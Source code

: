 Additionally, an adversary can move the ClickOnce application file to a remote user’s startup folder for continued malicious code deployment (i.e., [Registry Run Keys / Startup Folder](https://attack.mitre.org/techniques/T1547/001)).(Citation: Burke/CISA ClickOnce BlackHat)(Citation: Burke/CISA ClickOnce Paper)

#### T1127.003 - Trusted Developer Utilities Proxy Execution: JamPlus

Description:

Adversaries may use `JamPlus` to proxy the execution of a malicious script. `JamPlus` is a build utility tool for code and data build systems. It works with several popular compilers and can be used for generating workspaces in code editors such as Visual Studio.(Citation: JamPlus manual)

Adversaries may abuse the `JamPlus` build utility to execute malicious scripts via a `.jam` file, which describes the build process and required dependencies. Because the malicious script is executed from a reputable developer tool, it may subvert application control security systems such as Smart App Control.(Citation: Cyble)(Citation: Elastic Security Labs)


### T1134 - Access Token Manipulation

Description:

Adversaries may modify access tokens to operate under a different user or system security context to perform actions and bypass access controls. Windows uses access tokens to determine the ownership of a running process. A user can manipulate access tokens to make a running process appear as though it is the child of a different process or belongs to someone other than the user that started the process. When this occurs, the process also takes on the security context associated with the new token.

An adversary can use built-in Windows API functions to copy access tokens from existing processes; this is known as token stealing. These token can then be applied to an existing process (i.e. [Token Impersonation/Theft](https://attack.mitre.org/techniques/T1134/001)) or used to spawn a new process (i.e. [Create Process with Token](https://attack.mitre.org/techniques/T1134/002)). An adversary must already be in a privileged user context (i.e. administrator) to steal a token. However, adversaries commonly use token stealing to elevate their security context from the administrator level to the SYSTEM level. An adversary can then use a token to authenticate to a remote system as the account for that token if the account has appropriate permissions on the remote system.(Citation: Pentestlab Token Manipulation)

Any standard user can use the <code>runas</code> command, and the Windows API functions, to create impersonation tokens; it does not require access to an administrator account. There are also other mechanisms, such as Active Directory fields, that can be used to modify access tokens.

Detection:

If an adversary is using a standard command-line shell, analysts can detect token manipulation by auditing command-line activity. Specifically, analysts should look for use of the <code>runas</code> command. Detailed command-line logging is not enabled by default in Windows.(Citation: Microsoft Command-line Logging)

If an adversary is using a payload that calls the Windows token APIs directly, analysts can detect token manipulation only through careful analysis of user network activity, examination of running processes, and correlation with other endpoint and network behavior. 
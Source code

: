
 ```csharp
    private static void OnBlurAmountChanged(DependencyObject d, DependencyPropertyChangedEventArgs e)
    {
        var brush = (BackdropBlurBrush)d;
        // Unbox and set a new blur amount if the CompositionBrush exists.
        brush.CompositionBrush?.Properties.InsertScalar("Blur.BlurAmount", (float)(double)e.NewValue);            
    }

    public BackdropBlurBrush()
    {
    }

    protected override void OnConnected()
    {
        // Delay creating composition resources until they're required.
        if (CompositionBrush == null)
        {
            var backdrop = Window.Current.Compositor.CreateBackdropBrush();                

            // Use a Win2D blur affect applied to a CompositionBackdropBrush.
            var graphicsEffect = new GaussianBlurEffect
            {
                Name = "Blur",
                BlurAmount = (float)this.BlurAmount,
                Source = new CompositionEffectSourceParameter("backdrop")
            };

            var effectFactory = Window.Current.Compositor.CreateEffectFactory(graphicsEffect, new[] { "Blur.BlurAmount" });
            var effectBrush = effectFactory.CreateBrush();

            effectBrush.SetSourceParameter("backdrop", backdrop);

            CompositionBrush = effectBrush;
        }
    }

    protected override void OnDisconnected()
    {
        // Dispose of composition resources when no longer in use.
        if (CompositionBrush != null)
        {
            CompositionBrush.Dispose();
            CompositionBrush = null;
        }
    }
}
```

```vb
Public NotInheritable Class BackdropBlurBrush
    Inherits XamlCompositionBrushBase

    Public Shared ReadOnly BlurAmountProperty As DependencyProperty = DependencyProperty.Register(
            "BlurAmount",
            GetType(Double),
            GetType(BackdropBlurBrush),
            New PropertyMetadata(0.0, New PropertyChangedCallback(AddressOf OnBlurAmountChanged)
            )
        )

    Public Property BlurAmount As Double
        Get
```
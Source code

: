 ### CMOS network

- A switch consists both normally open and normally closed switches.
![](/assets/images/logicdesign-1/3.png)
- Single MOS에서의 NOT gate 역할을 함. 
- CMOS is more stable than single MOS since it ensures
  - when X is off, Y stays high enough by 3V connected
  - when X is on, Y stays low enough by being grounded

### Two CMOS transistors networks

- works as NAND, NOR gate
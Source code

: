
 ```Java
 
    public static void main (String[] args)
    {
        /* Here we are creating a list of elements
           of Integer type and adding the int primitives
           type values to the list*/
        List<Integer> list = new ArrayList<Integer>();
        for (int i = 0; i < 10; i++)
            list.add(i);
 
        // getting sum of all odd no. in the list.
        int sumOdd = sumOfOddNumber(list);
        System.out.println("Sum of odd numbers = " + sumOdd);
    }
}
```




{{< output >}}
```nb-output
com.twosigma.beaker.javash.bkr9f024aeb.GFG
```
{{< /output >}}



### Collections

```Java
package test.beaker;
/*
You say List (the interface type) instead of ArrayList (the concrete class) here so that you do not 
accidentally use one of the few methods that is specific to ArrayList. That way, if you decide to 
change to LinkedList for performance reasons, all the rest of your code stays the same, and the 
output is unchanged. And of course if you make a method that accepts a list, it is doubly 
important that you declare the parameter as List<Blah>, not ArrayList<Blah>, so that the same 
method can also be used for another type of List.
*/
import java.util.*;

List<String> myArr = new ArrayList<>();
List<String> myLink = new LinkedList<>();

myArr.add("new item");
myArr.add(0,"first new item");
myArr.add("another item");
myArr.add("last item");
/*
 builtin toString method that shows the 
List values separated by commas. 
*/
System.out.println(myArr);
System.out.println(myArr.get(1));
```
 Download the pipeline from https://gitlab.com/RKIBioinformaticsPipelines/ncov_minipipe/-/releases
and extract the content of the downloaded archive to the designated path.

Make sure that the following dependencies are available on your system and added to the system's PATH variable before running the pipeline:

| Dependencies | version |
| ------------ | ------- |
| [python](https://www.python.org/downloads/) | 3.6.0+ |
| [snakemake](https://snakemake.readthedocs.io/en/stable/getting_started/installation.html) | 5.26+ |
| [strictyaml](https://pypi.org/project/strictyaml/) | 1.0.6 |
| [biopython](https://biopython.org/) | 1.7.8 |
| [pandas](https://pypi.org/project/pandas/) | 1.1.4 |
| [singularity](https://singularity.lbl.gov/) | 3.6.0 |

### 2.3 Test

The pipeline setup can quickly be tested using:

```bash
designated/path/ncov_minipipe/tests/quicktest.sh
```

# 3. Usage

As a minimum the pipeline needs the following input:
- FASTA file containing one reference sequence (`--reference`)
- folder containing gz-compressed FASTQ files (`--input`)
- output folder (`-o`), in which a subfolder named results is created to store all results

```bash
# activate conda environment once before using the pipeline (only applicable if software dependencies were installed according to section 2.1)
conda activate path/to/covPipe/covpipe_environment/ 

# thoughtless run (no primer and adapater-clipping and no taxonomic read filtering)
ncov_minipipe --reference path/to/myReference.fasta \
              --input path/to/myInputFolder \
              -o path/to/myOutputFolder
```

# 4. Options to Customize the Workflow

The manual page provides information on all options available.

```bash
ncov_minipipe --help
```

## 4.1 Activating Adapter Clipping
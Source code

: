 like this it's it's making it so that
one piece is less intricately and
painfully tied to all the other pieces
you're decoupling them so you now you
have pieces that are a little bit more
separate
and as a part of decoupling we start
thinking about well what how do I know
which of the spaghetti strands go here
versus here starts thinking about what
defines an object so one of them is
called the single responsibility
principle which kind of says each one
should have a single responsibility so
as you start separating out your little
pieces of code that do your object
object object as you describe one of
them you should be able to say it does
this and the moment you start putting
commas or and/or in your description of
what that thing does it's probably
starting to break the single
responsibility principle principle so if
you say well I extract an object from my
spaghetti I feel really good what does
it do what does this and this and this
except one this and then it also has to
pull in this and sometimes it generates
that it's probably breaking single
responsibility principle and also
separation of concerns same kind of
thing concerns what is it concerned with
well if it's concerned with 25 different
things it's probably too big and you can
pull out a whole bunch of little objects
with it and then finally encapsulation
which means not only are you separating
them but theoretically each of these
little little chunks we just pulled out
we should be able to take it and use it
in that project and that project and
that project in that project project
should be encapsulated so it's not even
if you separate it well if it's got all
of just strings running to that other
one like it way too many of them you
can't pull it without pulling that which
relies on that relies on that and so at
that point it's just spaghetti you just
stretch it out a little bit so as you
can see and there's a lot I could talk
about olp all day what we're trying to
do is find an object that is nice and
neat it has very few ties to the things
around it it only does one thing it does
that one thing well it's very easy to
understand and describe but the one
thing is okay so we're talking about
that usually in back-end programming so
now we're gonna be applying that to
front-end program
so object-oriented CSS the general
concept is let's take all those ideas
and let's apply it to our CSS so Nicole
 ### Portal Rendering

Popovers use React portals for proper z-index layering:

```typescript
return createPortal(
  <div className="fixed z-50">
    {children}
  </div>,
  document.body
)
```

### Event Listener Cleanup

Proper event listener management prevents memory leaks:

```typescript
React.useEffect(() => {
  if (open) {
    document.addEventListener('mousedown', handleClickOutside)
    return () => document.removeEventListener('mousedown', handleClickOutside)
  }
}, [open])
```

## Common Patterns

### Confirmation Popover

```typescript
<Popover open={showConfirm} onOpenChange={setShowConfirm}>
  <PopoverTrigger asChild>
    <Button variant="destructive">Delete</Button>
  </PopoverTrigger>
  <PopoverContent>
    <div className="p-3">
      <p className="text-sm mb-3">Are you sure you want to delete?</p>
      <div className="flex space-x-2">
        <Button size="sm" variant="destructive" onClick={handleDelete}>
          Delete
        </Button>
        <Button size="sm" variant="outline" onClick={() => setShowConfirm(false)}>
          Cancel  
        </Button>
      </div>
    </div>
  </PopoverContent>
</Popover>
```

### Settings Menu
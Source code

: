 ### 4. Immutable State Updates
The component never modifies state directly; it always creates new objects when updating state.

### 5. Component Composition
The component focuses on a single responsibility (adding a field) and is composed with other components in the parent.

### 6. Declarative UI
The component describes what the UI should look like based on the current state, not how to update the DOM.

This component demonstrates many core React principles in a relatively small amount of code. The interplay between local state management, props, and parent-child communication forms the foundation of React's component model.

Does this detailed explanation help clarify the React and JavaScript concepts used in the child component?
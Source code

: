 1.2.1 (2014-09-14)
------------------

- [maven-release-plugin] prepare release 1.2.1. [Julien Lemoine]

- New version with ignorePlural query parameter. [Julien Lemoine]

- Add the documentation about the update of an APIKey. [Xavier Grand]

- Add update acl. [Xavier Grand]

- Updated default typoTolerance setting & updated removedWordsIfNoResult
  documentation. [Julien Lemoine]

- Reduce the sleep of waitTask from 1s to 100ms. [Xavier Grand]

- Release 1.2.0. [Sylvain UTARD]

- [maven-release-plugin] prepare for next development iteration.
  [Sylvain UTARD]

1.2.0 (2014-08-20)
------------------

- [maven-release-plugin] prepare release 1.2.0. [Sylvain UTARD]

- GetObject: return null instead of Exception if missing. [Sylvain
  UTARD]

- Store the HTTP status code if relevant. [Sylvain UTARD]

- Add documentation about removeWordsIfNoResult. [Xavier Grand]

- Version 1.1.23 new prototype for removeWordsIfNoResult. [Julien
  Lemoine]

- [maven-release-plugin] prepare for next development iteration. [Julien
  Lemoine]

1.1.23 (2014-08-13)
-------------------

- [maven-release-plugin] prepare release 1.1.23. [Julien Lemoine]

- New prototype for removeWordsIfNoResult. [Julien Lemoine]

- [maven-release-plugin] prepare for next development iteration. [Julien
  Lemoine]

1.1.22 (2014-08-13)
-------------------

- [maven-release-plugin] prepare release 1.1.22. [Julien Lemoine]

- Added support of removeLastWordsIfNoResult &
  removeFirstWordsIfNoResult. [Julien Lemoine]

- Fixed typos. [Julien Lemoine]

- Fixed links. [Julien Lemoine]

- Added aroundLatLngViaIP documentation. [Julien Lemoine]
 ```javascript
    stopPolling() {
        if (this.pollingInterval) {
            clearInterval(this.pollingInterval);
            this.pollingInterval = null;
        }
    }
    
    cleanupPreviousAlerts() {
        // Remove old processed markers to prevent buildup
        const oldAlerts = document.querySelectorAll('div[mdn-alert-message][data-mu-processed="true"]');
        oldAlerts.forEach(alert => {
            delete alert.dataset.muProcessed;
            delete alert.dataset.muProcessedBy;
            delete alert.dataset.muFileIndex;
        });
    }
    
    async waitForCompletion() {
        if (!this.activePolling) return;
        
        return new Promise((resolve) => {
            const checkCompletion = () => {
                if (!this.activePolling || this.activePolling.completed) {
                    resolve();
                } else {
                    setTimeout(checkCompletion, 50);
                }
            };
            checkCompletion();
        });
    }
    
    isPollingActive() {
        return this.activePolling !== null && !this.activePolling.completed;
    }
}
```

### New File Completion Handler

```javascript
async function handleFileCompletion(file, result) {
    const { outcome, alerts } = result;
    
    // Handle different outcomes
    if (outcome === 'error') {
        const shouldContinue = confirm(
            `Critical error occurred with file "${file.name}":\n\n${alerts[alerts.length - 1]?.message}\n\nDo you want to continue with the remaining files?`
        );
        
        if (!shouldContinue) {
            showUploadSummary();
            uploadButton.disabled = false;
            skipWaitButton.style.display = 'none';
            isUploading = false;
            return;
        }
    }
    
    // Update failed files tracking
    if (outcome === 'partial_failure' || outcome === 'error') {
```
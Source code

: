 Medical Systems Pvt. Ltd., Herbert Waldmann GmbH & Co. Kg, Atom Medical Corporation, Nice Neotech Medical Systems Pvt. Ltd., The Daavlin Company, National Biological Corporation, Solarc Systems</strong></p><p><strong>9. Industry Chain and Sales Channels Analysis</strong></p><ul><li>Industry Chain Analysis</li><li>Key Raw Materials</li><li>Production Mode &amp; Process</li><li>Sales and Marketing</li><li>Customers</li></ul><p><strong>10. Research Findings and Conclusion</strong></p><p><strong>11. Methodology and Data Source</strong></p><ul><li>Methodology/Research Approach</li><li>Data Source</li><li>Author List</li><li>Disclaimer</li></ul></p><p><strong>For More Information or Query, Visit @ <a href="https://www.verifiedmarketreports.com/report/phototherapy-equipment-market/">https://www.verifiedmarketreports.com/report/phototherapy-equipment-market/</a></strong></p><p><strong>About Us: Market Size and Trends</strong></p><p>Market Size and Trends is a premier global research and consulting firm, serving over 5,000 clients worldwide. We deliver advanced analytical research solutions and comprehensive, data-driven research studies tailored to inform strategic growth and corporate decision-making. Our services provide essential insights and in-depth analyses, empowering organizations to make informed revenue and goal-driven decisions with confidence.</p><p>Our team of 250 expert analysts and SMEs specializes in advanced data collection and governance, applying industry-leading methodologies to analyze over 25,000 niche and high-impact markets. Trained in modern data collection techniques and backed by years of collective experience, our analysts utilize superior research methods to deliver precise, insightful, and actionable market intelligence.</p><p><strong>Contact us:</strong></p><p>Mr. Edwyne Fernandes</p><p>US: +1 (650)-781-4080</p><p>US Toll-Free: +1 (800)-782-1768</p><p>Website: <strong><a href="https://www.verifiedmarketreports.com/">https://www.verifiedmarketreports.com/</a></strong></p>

What to produce - What lines above contain the string "little"? Copy all of them.

Result of the task -
have pieces that are a little bit more
as you start separating out your little
pull out a whole bunch of little objects
little little chunks we just pulled out
stretch it out a little bit so as you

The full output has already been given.